Ma, soprattutto, il secondo volume si caratterizza per l'introduzione del concetto di "strategia" come nuova tematica aggregativa che, peraltro, non esclude i punti di riferimento precedenti, della "condizione urbana" e del programma.
Il nuovo soggetto è il "generatore di eventi", un dispositivo (una struttura) che viene inserita all'interno dello spazio architettonico per favorire, o provocare gli eventi.
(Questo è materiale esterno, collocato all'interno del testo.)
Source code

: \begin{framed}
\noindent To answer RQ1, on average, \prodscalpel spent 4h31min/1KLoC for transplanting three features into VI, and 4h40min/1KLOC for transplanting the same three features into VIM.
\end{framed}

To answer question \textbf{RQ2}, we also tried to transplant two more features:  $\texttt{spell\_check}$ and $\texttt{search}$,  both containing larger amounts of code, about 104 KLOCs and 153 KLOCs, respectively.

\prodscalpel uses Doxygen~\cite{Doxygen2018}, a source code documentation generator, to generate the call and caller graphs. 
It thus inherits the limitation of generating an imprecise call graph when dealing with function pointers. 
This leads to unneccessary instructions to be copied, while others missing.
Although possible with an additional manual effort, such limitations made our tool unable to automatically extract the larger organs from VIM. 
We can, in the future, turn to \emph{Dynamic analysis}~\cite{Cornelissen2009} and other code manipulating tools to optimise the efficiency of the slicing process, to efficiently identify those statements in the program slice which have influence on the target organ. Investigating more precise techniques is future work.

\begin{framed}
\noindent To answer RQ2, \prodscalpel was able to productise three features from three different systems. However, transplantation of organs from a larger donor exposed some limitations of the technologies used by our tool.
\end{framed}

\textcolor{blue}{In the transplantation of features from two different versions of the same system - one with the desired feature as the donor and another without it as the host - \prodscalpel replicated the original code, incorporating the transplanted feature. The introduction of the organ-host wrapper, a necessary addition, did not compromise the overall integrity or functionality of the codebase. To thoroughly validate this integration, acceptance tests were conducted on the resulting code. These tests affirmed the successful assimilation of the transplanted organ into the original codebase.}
Esso prende forma dal ribaltamento dei termini su cui si fonda il comune modo intendere la prassi progettuale, ovvero "progettare le condizioni piuttosto che condizionare il progetto".
Per l'architetto, questo vuol dire indirizzare i flussi di energia, prodotti dal movimento dei corpi, rendendo lo spazio come il luogo degli eventi (programmati e non) da cui l'architettura trae forza per il suo continuo rinnovamento.
Il programma e l'evento sono, dunque, due termini distinti, ma strettamente interrelati: il primo risponde ad una molteplicità di bisogni sociali e individuali; il secondo è un insieme di avvenimenti imprevisti che, se da un lato possono rivelare potenzialità e contraddizioni del programma stesso, dall'altro contribuiscono a modificarle secondo modalità più appropriate.
Sulla base di questa scelta di 'strategia', ciascun progetto deve essere considerato come una "piccola città" e la sua organizzazione, in questo senso, assume un valore cruciale.
Un ultimo aspetto da segnalare riguarda la maniera sottile in cui l'autore lascia emergere i segni di continuità e di coerenza del suo fare, pur nel susseguirsi di diverse fasi: è così che il libro prende il suo avvio con Rituals, una sequenza di disegni-grafici-foto che fa riferimento agli ormai lontani Screenplays (e, più in generale, all'origine della sua ricerca teorico-progettuale); fanno seguito, poi, le immagini del progetto del Parc de La Villette (non incluso nel volume precedente) che rappresenta la prima opera realizzata, quella in cui la ricerca inizia a 'prendere forma' nel concreto.